New York Yankees reliever Aroldis Chapman will be suspended for the first 30 games of the upcoming season.
BREAKING: Aroldis Chapman suspended 30 games by MLB under domestic violence policy, source. No appeal. Story posting momentarily @nytsports
— Billy Witz (@billywitz) March 1, 2016
The move was later confirmed by Major League Baseball. The 30-game suspension will cost Chapman nearly $2 million in salary.
Aroldis Chapman's 30-day suspension for violating MLB's Domestic Violence Policy will cost him $1,856,557.
— Darren Rovell (@darrenrovell) March 1, 2016
Joel Sherman of the New York Post suggested that Chapman’s compliance probably kept the suspension from being 40 or more games.
At first, 30 games seems like a big number and in other sports, it would be. Still, this feels like the equivalent of someone getting a single up the middle when a home run was really needed. It’s a nice start, but it doesn’t quite click.
A 30-game suspension in baseball, while not insignificant, works out to 18.5 percent of the season. As a point of reference, that’s the equivalent of a three-game suspension in the NFL. It’s hard to believe that would fly for a football player who was dealing with such allegations, even if, like Chapman, the player was facing no legal charges.
That’s not to say that all sports need to have the exact same suspensions for these issues, but this doesn’t quite add up. The allegations that Chapman faced were incredibly troubling and disturbing and as Sherman also mentioned, commissioner Rob Manfred said that the use of a “use of a firearm was a factor.”

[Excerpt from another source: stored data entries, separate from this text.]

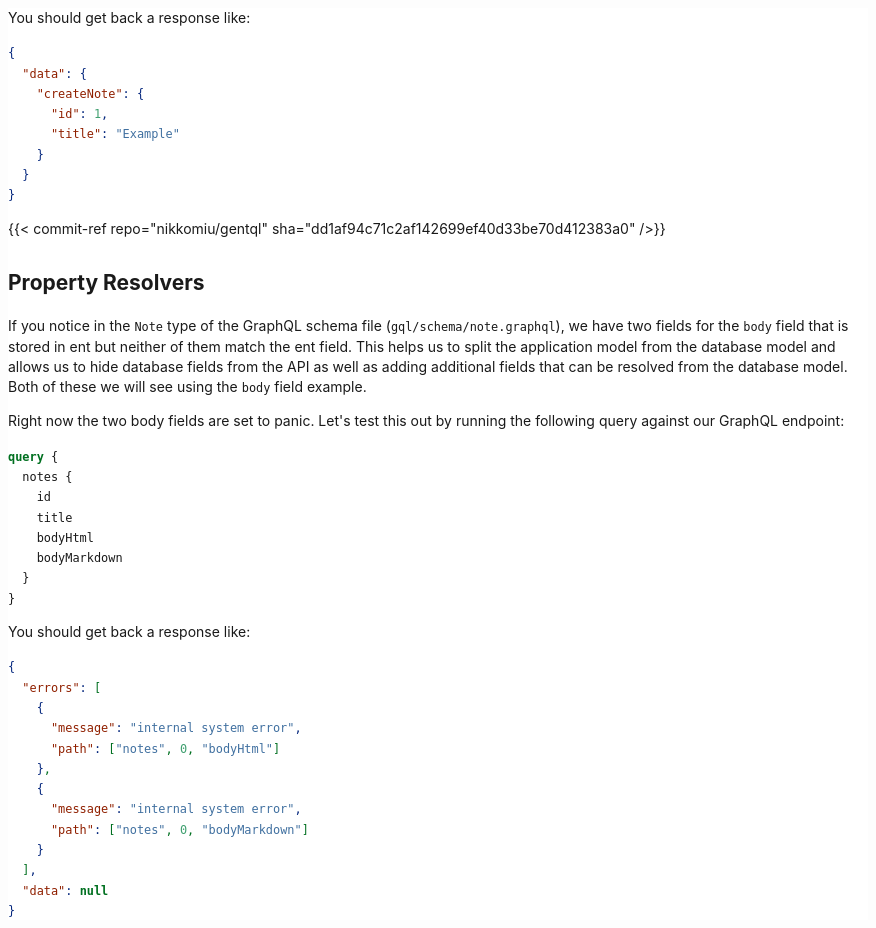 You should get back a response like:

```json
{
  "data": {
    "createNote": {
      "id": 1,
      "title": "Example"
    }
  }
}
```

{{< commit-ref repo="nikkomiu/gentql" sha="dd1af94c71c2af142699ef40d33be70d412383a0" />}}

## Property Resolvers

If you notice in the `Note` type of the GraphQL schema file (`gql/schema/note.graphql`), we have two fields for the
`body` field that is stored in ent but neither of them match the ent field. This helps us to split the application model
from the database model and allows us to hide database fields from the API as well as adding additional fields that can
be resolved from the database model. Both of these we will see using the `body` field example.

Right now the two body fields are set to panic. Let's test this out by running the following query against our GraphQL
endpoint:

```graphql
query {
  notes {
    id
    title
    bodyHtml
    bodyMarkdown
  }
}
```

You should get back a response like:

```json
{
  "errors": [
    {
      "message": "internal system error",
      "path": ["notes", 0, "bodyHtml"]
    },
    {
      "message": "internal system error",
      "path": ["notes", 0, "bodyMarkdown"]
    }
  ],
  "data": null
}
```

All things considered, something in the 50-60 game range would seem more fitting for Aroldis Chapman. If Sherman is correct and he’d be more likely to fight a suspension, so be it, but a stronger message has to be sent. Whether someone will appeal or not isn’t totally irrelevant, but it shouldn’t be that big of a factor, either.
This is certainly a stigma that Chapman will carry around for a long time and he’ll no doubt be asked about it well after the 30-game suspension is over, just like he would have been if it was a 60-game suspension. But while it will be no picnic, he got off relatively light.